The Board of Audit and Inspection said that the 14th Pusan Asian Games Organizing Committee made a secret pact with the Olympic Council of Asia in order to escape disqualification as host of the 2002 games. The agreement was utterly disadvantageous to Pusan. We worry that the games will lose money; the organizing committee is already in financial difficulties.

According to the inspection agency, the committee signed the pact in Sydney, Australia, last September. The organizing committee agreed that the Olympic Council of Asia has all business rights connected with the games. The committee also agreed to make a deposit of $20 million as security for execution of the contract, in addition to an original deposit of $1 million. The committee was to get back $10 million of that deposit in October and the remaining $10 million in December 2002, according to the agreement. The pact is one-sided; it includes a provision that the Olympic Council of Asia has the right to seize the deposit if the agreement is disclosed in the media. The audit board, in announcing the results of the inspection early this month, also failed to disclose the agreement quickly.

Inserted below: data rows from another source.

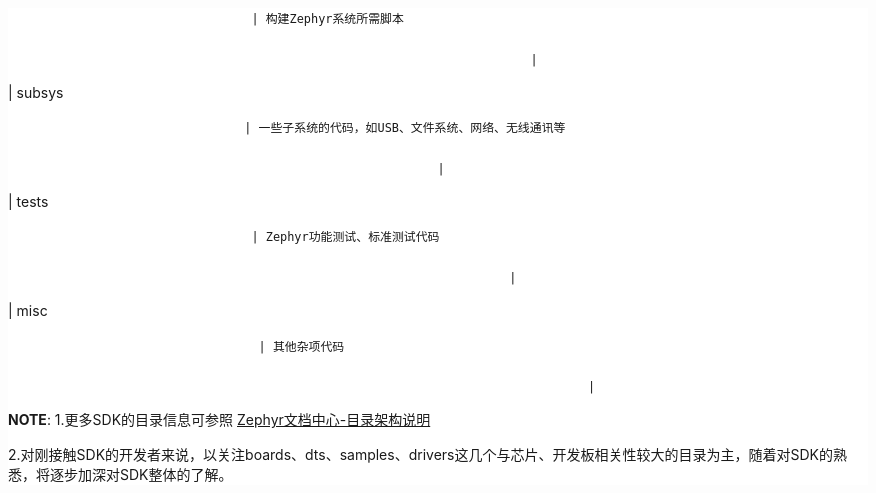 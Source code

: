                                       | 构建Zephyr系统所需脚本

                                                                             |
| subsys

                                     | 一些子系统的代码，如USB、文件系统、网络、无线通讯等

                                                                |
| tests

                                      | Zephyr功能测试、标准测试代码

                                                                          |
| misc

                                       | 其他杂项代码

                                                                                     |
**NOTE**: 1.更多SDK的目录信息可参照 [Zephyr文档中心-目录架构说明](https://zephyr-docs.listenai.com/application/index.html#source-tree-structure)

2.对刚接触SDK的开发者来说，以关注boards、dts、samples、drivers这几个与芯片、开发板相关性较大的目录为主，随着对SDK的熟悉，将逐步加深对SDK整体的了解。
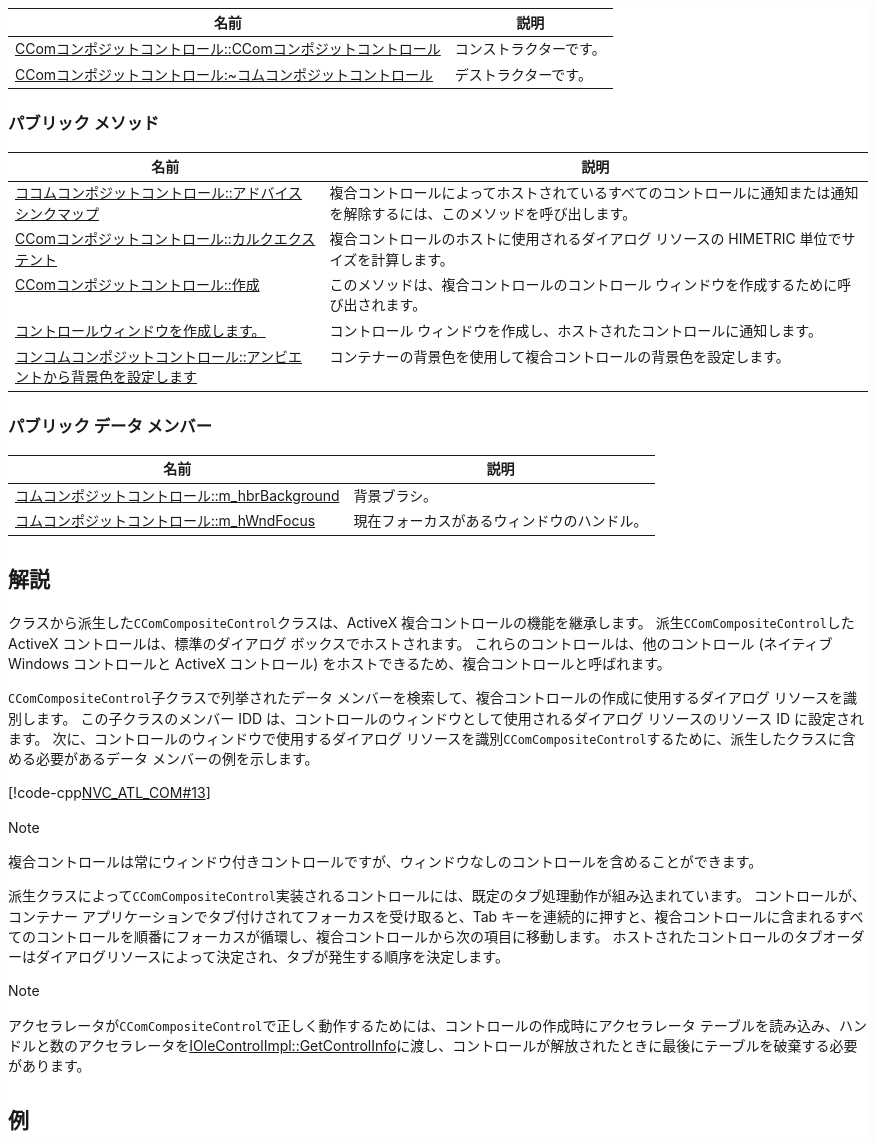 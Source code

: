 |名前|説明|
|----------|-----------------|
|[CComコンポジットコントロール::CComコンポジットコントロール](#ccomcompositecontrol)|コンストラクターです。|
|[CComコンポジットコントロール:~コムコンポジットコントロール](#dtor)|デストラクターです。|

### <a name="public-methods"></a>パブリック メソッド

|名前|説明|
|----------|-----------------|
|[ココムコンポジットコントロール::アドバイスシンクマップ](#advisesinkmap)|複合コントロールによってホストされているすべてのコントロールに通知または通知を解除するには、このメソッドを呼び出します。|
|[CComコンポジットコントロール::カルクエクステント](#calcextent)|複合コントロールのホストに使用されるダイアログ リソースの HIMETRIC 単位でサイズを計算します。|
|[CComコンポジットコントロール::作成](#create)|このメソッドは、複合コントロールのコントロール ウィンドウを作成するために呼び出されます。|
|[コントロールウィンドウを作成します。](#createcontrolwindow)|コントロール ウィンドウを作成し、ホストされたコントロールに通知します。|
|[コンコムコンポジットコントロール::アンビエントから背景色を設定します](#setbackgroundcolorfromambient)|コンテナーの背景色を使用して複合コントロールの背景色を設定します。|

### <a name="public-data-members"></a>パブリック データ メンバー

|名前|説明|
|----------|-----------------|
|[コムコンポジットコントロール::m_hbrBackground](#m_hbrbackground)|背景ブラシ。|
|[コムコンポジットコントロール::m_hWndFocus](#m_hwndfocus)|現在フォーカスがあるウィンドウのハンドル。|

## <a name="remarks"></a>解説

クラスから派生した`CComCompositeControl`クラスは、ActiveX 複合コントロールの機能を継承します。 派生`CComCompositeControl`した ActiveX コントロールは、標準のダイアログ ボックスでホストされます。 これらのコントロールは、他のコントロール (ネイティブ Windows コントロールと ActiveX コントロール) をホストできるため、複合コントロールと呼ばれます。

`CComCompositeControl`子クラスで列挙されたデータ メンバーを検索して、複合コントロールの作成に使用するダイアログ リソースを識別します。 この子クラスのメンバー IDD は、コントロールのウィンドウとして使用されるダイアログ リソースのリソース ID に設定されます。 次に、コントロールのウィンドウで使用するダイアログ リソースを識別`CComCompositeControl`するために、派生したクラスに含める必要があるデータ メンバーの例を示します。

[!code-cpp[NVC_ATL_COM#13](../../atl/codesnippet/cpp/ccomcompositecontrol-class_1.h)]

> [!NOTE]
> 複合コントロールは常にウィンドウ付きコントロールですが、ウィンドウなしのコントロールを含めることができます。

派生クラスによって`CComCompositeControl`実装されるコントロールには、既定のタブ処理動作が組み込まれています。 コントロールが、コンテナー アプリケーションでタブ付けされてフォーカスを受け取ると、Tab キーを連続的に押すと、複合コントロールに含まれるすべてのコントロールを順番にフォーカスが循環し、複合コントロールから次の項目に移動します。 ホストされたコントロールのタブオーダーはダイアログリソースによって決定され、タブが発生する順序を決定します。

> [!NOTE]
> アクセラレータが`CComCompositeControl`で正しく動作するためには、コントロールの作成時にアクセラレータ テーブルを読み込み、ハンドルと数のアクセラレータを[IOleControlImpl::GetControlInfo](../../atl/reference/iolecontrolimpl-class.md#getcontrolinfo)に渡し、コントロールが解放されたときに最後にテーブルを破棄する必要があります。

## <a name="example"></a>例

This is a sign of frantic attempts to attract international athletic games and inexperience in sports negotiations. When the Pusan city government won the 2002 Asian Games in 1995, it signed a contract under which the city would not independently set up profit-making businesses related to the games. The city also agreed that up to 30 players or staff could fly to and stay in Pusan at the city's expense. Pusan evidently just begged to be named host of the games.

The Pusan Asian Games Organizing Committee has been in the emblem business since 1996, in disregard of the contract stipulation. The organizing committee brought its misfortune on itself, as it took no notice of the Olympic Council of Asia's protest at the violation of the contract and a proposal by the council that it should share the marketing business. The organizing committee took no steps until the council notified it last August that it would find a new site for the games and confiscate the original security deposit.

According to the Board of Audit and Inspection's analysis, about 44 percent of revenues from the Pusan games will be allocated to the Olympic Council of Asia. The proportion is twice Thailand's payment to the council at the last Asian games, held in Bangkok. The council's charter says that in principle, the council should receive only a third of the revenue. Prospects for Pusan to break even look bleak.

There have been several cases when the Korean government, local governments and athletic groups promoted sports events just for the honor of staging them. Now they have to decide whether honor is better than profit. The central and Pusan governments should also nurture a work force that can handle sports negotiations more competently.